2007年03月16日 | 4世界という錯覚を共有する動物

Hatena33 私たちの身体が置かれているこの物質世界は、無限の連続空間として四方八方へ広がっていて、時間は無限の過去から未来へ連続している、かのように感じられます。この目の前に生き生きと見える世界は、このまま私たちの身体の外に無限に広がって連続して実在している、と直感では感じるのです。いつも私たちの脳は、この空間と時間の存在を取り込んで直感で感じているのだろう、と思えるわけです。

しかし、それは錯覚です。人間の脳が一瞬一瞬に取り込んでいる情報は、視野の真ん中にある小さな空間の映像など、少量の情報だけです。車のヘッドライトが照らすのは、前方のごく狭い空間だけですが、ドライバーはいつも明るい道路を見て運転しています。現在の一瞬に、視線の先にある、つまり動作の対象にするその一点の情報が十分あれば、空間全体が見えているように感じられるわけです。

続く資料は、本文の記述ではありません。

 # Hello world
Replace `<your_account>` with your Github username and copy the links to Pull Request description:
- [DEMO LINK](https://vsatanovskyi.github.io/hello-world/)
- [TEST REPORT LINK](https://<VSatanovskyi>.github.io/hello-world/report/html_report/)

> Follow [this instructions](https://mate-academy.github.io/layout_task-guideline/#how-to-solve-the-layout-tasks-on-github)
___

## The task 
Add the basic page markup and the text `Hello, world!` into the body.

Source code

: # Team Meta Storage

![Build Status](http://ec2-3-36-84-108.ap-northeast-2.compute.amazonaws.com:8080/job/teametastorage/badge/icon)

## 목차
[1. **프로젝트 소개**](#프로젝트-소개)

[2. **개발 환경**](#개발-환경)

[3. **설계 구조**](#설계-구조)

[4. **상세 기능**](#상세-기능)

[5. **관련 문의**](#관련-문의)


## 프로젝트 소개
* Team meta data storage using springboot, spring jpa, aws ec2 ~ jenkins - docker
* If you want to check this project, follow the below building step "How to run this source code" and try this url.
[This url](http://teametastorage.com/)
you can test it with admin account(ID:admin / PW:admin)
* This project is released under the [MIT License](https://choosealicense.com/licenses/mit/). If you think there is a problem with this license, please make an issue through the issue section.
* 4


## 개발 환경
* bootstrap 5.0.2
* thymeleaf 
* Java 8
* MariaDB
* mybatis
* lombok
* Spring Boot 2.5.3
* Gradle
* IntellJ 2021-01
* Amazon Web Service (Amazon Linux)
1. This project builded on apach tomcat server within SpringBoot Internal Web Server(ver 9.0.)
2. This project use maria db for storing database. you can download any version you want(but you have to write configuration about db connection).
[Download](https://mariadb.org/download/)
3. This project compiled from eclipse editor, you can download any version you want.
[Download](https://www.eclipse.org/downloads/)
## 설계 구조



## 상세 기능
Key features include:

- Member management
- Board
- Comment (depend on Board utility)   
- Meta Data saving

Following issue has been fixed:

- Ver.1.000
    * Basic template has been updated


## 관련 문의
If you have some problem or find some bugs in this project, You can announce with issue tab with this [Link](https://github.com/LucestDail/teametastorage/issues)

時間についても同じ。私たちは、自分が過去の出来事すべてを把握しているつもりでいますが、その瞬間に思い出しているのは過去の一時点だけです。思い出せることはいつでも思い出せますから、私たちは自分がすべてを見通していると感じられるのです。逆に言えば、視線の運動や、注意の動きに対応して適切な情報が得られるとき、私たちは、大きな連続した全体を見ていると感じるわけです。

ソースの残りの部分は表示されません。